[Stored dataset items]
▬▬▬▬▬▬
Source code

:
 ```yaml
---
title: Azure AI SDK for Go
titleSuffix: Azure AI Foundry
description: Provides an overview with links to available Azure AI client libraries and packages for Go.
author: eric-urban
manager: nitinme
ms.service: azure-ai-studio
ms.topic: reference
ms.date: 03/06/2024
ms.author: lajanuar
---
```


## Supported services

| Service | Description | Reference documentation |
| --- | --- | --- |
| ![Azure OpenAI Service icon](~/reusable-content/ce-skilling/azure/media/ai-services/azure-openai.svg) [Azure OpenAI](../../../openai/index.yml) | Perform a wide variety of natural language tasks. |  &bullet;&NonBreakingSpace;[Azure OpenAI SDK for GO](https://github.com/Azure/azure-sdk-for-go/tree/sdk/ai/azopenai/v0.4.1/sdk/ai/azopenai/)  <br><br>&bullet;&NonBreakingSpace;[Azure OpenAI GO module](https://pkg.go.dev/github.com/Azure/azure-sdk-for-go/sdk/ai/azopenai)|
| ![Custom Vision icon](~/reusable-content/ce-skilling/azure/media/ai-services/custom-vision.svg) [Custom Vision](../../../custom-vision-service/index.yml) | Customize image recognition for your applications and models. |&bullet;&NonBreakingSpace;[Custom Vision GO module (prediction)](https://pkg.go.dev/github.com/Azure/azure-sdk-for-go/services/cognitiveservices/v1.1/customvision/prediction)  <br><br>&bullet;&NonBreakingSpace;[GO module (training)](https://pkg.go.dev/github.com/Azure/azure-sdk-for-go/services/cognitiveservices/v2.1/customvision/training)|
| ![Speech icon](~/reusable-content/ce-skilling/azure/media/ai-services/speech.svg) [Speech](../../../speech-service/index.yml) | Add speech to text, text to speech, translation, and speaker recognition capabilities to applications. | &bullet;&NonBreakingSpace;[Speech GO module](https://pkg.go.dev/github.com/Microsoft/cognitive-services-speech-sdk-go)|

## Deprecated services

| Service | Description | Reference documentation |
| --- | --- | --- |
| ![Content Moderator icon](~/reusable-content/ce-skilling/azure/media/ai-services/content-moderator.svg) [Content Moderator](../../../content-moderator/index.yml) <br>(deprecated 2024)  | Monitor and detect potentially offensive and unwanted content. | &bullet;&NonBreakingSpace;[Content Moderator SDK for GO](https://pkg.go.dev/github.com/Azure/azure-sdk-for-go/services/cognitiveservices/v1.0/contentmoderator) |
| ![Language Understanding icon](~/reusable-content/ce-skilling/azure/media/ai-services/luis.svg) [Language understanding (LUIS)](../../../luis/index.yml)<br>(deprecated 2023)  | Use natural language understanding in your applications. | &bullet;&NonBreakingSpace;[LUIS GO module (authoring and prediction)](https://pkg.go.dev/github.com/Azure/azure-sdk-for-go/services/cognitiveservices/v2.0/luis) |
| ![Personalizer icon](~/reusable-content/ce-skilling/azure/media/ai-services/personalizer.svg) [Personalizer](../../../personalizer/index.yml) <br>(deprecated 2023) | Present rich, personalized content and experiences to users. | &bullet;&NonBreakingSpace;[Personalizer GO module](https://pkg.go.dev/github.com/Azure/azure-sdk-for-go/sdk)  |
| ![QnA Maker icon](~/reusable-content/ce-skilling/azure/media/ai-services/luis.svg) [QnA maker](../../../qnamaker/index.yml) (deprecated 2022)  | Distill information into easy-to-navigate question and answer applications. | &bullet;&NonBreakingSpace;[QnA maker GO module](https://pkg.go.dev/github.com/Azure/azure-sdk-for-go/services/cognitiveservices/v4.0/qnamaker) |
▬▬▬▬▬▬
TASK STATEMENT → Transcribe the full set of records without altering a single character.

EXERCISE OUTPUT →
Source code

:
 ```yaml
---
title: Azure AI SDK for Go
titleSuffix: Azure AI Foundry
description: Provides an overview with links to available Azure AI client libraries and packages for Go.
author: eric-urban
manager: nitinme
ms.service: azure-ai-studio
ms.topic: reference
ms.date: 03/06/2024
ms.author: lajanuar
---
```


## Supported services

| Service | Description | Reference documentation |
| --- | --- | --- |
| ![Azure OpenAI Service icon](~/reusable-content/ce-skilling/azure/media/ai-services/azure-openai.svg) [Azure OpenAI](../../../openai/index.yml) | Perform a wide variety of natural language tasks. |  &bullet;&NonBreakingSpace;[Azure OpenAI SDK for GO](https://github.com/Azure/azure-sdk-for-go/tree/sdk/ai/azopenai/v0.4.1/sdk/ai/azopenai/)  <br><br>&bullet;&NonBreakingSpace;[Azure OpenAI GO module](https://pkg.go.dev/github.com/Azure/azure-sdk-for-go/sdk/ai/azopenai)|
| ![Custom Vision icon](~/reusable-content/ce-skilling/azure/media/ai-services/custom-vision.svg) [Custom Vision](../../../custom-vision-service/index.yml) | Customize image recognition for your applications and models. |&bullet;&NonBreakingSpace;[Custom Vision GO module (prediction)](https://pkg.go.dev/github.com/Azure/azure-sdk-for-go/services/cognitiveservices/v1.1/customvision/prediction)  <br><br>&bullet;&NonBreakingSpace;[GO module (training)](https://pkg.go.dev/github.com/Azure/azure-sdk-for-go/services/cognitiveservices/v2.1/customvision/training)|
| ![Speech icon](~/reusable-content/ce-skilling/azure/media/ai-services/speech.svg) [Speech](../../../speech-service/index.yml) | Add speech to text, text to speech, translation, and speaker recognition capabilities to applications. | &bullet;&NonBreakingSpace;[Speech GO module](https://pkg.go.dev/github.com/Microsoft/cognitive-services-speech-sdk-go)|

## Deprecated services

| Service | Description | Reference documentation |
| --- | --- | --- |
| ![Content Moderator icon](~/reusable-content/ce-skilling/azure/media/ai-services/content-moderator.svg) [Content Moderator](../../../content-moderator/index.yml) <br>(deprecated 2024)  | Monitor and detect potentially offensive and unwanted content. | &bullet;&NonBreakingSpace;[Content Moderator SDK for GO](https://pkg.go.dev/github.com/Azure/azure-sdk-for-go/services/cognitiveservices/v1.0/contentmoderator) |
| ![Language Understanding icon](~/reusable-content/ce-skilling/azure/media/ai-services/luis.svg) [Language understanding (LUIS)](../../../luis/index.yml)<br>(deprecated 2023)  | Use natural language understanding in your applications. | &bullet;&NonBreakingSpace;[LUIS GO module (authoring and prediction)](https://pkg.go.dev/github.com/Azure/azure-sdk-for-go/services/cognitiveservices/v2.0/luis) |
| ![Personalizer icon](~/reusable-content/ce-skilling/azure/media/ai-services/personalizer.svg) [Personalizer](../../../personalizer/index.yml) <br>(deprecated 2023) | Present rich, personalized content and experiences to users. | &bullet;&NonBreakingSpace;[Personalizer GO module](https://pkg.go.dev/github.com/Azure/azure-sdk-for-go/sdk)  |
| ![QnA Maker icon](~/reusable-content/ce-skilling/azure/media/ai-services/luis.svg) [QnA maker](../../../qnamaker/index.yml) (deprecated 2022)  | Distill information into easy-to-navigate question and answer applications. | &bullet;&NonBreakingSpace;[QnA maker GO module](https://pkg.go.dev/github.com/Azure/azure-sdk-for-go/services/cognitiveservices/v4.0/qnamaker) |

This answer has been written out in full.